===== Record set =====

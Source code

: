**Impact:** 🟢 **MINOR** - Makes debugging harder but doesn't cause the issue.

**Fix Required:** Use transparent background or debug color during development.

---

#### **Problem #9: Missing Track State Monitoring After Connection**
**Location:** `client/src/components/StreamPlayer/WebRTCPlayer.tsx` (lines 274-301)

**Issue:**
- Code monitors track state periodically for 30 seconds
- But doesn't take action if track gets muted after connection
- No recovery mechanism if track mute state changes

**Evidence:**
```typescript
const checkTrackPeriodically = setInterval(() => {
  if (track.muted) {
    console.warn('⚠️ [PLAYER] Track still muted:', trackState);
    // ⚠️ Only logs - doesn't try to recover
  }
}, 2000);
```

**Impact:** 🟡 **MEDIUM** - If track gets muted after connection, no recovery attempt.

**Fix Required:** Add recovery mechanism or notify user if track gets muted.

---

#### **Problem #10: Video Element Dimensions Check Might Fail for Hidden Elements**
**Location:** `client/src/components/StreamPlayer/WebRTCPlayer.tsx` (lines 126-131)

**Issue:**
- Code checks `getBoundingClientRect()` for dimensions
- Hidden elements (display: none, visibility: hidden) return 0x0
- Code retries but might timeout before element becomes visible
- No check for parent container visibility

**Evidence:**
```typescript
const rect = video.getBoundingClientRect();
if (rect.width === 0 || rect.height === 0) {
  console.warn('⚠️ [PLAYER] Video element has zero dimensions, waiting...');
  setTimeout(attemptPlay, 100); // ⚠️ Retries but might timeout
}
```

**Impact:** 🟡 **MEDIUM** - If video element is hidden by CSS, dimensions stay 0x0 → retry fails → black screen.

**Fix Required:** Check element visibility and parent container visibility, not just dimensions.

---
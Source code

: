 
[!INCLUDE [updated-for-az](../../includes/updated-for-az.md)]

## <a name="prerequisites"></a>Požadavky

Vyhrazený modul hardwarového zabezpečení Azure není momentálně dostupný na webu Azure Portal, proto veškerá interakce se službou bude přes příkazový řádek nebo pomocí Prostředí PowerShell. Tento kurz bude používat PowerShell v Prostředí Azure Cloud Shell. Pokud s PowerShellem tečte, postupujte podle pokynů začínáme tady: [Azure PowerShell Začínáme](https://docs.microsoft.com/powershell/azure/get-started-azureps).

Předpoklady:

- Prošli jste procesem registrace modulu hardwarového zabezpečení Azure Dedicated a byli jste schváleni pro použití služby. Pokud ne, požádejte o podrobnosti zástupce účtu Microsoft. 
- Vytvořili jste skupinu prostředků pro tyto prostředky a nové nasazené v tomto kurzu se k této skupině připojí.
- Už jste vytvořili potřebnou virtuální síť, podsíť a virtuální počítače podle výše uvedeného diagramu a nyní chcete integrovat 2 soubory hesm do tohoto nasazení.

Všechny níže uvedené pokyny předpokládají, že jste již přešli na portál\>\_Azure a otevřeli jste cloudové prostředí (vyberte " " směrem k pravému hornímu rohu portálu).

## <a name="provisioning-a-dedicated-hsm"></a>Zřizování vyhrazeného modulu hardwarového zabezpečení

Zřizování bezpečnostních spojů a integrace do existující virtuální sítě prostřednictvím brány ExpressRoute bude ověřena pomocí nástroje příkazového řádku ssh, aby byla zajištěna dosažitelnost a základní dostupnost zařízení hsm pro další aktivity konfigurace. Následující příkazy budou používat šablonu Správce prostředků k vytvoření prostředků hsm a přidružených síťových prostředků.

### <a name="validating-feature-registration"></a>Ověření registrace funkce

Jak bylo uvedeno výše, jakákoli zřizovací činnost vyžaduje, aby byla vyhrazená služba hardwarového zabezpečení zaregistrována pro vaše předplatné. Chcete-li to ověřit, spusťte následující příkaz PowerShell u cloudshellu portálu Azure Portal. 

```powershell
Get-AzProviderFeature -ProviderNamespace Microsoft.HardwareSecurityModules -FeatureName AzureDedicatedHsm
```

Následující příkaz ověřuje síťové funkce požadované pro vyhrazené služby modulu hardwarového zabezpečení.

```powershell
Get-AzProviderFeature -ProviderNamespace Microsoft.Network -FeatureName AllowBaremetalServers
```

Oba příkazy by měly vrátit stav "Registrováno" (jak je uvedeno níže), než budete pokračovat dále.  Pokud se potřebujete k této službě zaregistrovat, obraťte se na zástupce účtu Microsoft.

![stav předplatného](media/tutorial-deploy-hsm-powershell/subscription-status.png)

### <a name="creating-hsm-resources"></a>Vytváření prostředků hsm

=====

→ The task
Retrieve all lines from the data that contain the string "timeout".

→ Expected output
- Code retries but might timeout before element becomes visible
  setTimeout(attemptPlay, 100); // ⚠️ Retries but might timeout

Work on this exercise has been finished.